++++ SOURCE RECORDS

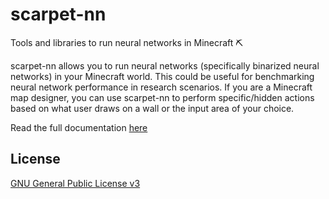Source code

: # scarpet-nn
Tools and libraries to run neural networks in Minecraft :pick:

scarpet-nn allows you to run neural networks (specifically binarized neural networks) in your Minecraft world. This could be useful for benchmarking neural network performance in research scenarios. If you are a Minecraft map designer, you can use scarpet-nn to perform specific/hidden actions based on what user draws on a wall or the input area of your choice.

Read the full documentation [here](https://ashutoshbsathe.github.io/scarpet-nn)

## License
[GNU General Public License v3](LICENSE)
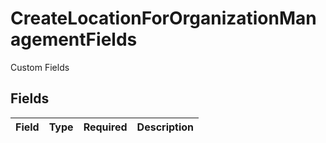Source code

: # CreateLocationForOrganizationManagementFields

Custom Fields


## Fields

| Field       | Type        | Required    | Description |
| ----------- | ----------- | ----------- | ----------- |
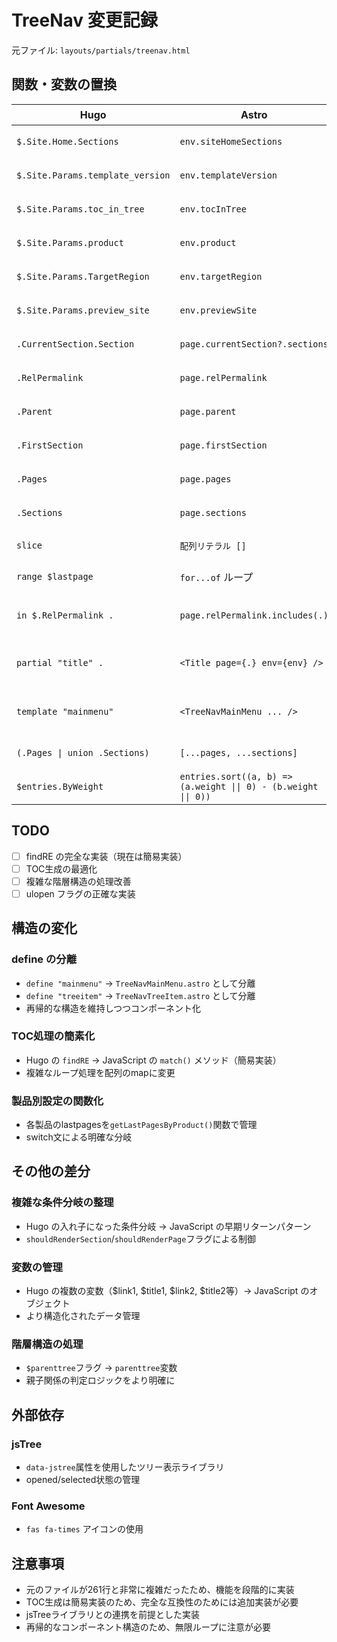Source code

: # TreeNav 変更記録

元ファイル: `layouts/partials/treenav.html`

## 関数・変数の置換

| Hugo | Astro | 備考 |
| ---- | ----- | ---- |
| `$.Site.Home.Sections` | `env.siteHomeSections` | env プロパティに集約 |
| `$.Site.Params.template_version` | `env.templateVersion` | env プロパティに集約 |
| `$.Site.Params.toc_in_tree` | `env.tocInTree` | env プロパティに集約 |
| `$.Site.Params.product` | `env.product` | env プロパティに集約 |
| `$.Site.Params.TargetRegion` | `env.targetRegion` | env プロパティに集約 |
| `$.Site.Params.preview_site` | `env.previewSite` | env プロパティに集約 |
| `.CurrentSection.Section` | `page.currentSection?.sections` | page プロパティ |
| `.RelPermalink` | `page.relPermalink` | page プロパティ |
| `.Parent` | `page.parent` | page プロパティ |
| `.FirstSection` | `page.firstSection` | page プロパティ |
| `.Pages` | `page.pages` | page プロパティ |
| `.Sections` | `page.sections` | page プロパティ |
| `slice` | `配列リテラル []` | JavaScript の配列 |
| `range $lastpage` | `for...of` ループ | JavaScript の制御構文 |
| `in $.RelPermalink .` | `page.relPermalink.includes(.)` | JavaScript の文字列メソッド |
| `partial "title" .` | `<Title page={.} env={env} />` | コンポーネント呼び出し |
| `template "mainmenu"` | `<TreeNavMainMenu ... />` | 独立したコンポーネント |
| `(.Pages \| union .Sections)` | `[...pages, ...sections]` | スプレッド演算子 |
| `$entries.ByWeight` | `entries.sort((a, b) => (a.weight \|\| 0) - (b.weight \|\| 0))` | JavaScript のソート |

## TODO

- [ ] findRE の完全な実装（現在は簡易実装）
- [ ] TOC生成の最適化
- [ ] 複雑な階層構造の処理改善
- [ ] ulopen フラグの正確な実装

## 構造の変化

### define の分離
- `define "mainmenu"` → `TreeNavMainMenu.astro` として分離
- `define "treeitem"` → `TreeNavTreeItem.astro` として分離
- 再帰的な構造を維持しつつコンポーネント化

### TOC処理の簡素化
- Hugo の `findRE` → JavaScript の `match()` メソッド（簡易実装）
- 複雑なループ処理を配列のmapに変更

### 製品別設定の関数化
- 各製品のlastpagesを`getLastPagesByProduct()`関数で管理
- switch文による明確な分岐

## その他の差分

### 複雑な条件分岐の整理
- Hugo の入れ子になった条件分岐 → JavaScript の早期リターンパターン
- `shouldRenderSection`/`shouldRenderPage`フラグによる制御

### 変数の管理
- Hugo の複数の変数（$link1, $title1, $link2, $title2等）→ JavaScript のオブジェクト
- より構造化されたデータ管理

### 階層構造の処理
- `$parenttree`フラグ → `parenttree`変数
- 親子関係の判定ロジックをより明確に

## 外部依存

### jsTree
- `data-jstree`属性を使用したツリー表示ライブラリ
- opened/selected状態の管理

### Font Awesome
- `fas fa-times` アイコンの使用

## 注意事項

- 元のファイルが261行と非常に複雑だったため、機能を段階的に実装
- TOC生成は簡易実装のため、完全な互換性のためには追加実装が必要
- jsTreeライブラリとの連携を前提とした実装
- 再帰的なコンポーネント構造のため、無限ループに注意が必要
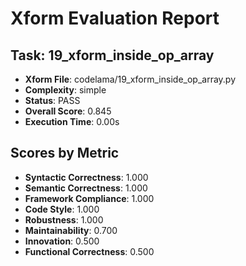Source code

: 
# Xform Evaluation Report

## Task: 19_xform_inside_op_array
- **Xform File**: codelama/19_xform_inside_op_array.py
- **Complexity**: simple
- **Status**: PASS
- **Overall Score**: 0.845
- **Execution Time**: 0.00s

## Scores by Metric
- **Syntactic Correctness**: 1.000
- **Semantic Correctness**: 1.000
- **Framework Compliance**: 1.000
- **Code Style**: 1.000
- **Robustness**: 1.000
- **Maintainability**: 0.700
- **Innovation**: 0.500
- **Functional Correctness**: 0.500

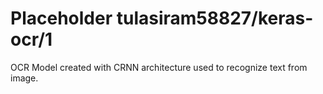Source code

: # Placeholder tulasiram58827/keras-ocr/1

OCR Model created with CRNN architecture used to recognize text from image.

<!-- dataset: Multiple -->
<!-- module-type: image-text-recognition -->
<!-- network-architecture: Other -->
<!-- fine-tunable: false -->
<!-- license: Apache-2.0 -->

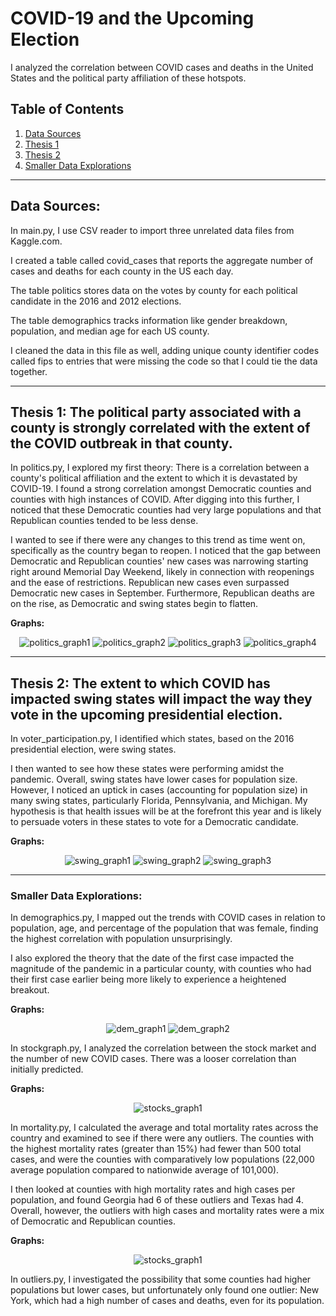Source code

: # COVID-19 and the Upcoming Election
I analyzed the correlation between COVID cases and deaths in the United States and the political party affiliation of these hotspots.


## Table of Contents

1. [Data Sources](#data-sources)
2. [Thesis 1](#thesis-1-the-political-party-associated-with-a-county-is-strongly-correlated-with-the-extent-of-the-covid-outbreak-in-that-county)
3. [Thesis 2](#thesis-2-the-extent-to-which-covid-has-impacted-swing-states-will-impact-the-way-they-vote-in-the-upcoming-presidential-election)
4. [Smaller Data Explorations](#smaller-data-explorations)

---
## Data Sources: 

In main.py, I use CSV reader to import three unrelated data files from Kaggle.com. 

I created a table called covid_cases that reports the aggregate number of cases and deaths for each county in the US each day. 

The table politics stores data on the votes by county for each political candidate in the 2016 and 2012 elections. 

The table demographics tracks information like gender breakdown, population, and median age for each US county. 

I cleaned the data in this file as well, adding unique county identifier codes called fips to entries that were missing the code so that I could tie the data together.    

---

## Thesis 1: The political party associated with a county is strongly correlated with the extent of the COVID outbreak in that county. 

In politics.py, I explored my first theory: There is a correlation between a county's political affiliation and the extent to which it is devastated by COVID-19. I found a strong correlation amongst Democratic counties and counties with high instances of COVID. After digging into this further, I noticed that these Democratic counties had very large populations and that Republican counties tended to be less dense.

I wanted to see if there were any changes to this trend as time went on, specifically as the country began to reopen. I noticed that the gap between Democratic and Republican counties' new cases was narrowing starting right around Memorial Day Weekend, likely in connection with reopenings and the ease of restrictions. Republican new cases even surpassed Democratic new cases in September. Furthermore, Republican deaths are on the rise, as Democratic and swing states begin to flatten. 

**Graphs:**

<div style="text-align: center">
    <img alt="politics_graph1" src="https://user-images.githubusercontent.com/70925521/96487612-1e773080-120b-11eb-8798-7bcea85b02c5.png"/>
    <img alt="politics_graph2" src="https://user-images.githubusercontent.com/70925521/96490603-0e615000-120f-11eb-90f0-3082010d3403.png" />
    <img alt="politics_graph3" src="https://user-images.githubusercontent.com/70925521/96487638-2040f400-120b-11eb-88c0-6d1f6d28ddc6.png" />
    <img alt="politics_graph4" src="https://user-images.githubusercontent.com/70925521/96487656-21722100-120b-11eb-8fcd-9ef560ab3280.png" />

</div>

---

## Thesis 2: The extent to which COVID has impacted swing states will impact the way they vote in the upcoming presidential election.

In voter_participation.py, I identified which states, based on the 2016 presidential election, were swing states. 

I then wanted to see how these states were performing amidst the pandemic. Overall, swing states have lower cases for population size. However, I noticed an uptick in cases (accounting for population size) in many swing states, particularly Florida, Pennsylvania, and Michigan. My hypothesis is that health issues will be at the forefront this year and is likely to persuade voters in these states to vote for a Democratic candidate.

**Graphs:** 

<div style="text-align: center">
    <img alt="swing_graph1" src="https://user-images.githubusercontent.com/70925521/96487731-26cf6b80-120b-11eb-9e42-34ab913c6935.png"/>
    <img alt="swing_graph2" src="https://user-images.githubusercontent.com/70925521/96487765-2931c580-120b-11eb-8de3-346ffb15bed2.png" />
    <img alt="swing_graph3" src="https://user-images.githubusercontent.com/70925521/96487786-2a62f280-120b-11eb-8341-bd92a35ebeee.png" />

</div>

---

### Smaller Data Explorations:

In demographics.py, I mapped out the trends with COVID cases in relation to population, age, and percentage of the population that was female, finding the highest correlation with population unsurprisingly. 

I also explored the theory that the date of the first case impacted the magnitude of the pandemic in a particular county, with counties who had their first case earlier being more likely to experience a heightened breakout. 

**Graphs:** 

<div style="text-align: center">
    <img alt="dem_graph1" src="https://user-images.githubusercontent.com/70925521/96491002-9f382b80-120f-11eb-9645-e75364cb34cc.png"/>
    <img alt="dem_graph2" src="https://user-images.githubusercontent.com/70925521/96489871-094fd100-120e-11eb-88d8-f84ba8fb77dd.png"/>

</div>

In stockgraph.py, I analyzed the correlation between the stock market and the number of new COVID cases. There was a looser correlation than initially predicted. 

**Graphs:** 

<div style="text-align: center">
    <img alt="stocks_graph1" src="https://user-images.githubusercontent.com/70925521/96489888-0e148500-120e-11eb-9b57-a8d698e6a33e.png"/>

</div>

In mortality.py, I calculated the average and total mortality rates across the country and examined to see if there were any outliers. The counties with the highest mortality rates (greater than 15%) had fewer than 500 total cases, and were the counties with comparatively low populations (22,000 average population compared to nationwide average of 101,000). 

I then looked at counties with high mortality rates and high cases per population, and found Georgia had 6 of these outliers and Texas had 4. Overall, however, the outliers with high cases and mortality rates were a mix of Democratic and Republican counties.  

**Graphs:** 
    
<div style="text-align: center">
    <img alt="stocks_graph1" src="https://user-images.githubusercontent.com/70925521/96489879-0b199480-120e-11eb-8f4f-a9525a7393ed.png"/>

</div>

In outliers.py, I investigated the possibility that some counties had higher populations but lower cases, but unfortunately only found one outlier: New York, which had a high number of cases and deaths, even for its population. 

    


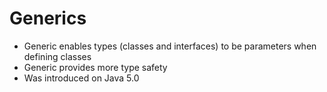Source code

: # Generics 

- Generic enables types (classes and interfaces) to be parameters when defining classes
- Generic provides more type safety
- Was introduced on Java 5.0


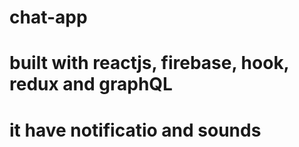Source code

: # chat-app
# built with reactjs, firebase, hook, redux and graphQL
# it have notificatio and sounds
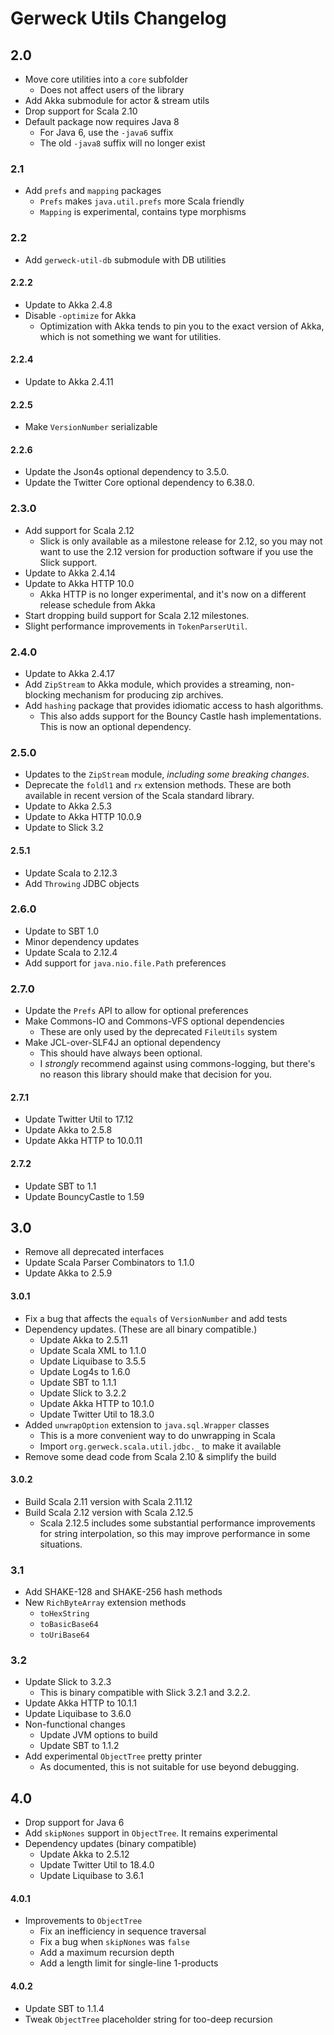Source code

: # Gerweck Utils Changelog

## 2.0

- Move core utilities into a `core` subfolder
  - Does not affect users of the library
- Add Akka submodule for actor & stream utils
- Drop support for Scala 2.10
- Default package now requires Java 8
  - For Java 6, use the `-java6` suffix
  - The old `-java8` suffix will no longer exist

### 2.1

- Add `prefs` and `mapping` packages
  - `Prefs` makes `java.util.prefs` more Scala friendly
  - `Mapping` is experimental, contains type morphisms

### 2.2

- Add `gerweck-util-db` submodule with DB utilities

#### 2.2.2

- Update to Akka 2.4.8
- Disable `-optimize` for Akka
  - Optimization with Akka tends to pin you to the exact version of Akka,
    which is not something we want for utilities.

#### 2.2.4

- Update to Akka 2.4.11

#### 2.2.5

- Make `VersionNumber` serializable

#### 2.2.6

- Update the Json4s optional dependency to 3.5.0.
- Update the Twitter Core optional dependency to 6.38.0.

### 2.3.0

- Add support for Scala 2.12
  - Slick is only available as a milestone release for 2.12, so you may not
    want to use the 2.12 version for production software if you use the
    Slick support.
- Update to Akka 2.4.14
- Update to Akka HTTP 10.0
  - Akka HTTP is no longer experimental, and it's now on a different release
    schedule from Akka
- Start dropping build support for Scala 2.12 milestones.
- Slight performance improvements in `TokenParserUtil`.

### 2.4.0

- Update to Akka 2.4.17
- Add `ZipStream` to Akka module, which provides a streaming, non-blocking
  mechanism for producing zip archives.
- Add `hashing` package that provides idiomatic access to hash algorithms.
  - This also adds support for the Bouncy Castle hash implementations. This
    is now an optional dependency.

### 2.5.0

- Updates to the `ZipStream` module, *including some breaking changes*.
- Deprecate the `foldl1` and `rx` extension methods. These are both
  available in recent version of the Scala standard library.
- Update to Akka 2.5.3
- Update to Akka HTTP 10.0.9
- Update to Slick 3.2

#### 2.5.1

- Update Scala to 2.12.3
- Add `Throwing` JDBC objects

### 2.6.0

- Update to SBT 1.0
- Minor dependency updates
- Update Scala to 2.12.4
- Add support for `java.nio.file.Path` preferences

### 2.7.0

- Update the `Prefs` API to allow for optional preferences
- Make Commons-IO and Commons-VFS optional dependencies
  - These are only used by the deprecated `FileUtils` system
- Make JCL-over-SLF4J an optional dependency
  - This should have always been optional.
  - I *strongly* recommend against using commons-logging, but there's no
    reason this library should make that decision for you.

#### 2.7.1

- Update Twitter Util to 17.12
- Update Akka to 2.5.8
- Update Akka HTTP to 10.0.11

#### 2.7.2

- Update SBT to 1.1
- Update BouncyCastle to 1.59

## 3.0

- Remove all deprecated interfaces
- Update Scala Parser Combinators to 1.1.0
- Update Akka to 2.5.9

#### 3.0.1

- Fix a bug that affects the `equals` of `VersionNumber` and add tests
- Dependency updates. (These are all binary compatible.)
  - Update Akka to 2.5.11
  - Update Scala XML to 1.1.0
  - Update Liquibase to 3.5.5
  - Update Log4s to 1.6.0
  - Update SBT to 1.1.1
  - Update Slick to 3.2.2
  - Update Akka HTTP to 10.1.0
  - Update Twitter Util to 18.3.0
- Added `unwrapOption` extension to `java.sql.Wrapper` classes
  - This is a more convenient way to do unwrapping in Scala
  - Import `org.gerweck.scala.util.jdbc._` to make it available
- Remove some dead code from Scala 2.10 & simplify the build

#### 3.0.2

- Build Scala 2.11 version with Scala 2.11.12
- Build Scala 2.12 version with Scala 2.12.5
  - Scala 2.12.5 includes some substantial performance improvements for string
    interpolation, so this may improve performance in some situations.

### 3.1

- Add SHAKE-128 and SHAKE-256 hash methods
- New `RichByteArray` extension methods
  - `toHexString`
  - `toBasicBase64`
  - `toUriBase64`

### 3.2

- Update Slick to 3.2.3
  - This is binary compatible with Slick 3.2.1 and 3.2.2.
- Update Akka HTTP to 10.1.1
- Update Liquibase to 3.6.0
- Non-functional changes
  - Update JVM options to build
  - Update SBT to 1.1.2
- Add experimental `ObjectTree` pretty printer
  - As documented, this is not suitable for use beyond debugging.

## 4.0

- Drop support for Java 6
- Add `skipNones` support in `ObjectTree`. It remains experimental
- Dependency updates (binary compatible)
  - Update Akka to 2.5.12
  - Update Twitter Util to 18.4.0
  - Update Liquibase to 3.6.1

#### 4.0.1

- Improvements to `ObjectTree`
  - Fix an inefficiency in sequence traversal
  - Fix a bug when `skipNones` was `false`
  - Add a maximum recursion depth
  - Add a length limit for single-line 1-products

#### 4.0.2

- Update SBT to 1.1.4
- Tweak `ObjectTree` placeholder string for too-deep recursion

++++++++

WHAT THE TASK REQUIRES: How many lines in the entries contain the string "hash"? Give the number only.

OUTPUT BELOW: 3